Problem description:
Which lines in the data below contain the word "Resume"? Pull each of them out.

Input records:
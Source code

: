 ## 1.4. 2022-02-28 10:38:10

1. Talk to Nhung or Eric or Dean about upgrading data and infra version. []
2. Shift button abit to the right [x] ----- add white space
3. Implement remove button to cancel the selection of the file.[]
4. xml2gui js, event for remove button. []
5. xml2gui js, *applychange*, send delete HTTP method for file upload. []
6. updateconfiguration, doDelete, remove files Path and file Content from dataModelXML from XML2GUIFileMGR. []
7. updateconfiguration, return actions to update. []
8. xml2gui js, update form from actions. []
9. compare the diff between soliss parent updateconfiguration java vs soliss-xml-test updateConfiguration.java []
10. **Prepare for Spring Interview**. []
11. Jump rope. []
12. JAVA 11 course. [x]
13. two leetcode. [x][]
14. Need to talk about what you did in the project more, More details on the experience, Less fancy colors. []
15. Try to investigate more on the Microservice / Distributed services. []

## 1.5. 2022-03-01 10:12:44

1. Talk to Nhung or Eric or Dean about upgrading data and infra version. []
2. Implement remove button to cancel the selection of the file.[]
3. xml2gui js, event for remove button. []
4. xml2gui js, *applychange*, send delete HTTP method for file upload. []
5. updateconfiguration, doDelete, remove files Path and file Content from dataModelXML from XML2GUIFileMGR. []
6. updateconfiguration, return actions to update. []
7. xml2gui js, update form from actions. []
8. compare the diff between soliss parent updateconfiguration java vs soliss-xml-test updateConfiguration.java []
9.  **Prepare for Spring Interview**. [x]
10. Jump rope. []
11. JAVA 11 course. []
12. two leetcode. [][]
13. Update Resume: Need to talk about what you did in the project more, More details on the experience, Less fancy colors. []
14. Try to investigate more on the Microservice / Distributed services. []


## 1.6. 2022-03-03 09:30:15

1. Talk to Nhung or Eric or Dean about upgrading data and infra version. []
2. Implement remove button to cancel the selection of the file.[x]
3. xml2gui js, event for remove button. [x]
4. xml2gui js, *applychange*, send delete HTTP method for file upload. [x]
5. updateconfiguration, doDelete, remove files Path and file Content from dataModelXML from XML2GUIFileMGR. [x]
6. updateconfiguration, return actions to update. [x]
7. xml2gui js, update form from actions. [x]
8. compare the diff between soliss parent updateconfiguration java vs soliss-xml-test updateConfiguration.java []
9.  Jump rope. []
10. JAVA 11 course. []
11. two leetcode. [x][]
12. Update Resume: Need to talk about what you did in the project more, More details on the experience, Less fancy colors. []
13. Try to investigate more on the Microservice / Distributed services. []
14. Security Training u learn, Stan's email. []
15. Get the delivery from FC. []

Solved problem:
13. Update Resume: Need to talk about what you did in the project more, More details on the experience, Less fancy colors. []
12. Update Resume: Need to talk about what you did in the project more, More details on the experience, Less fancy colors. []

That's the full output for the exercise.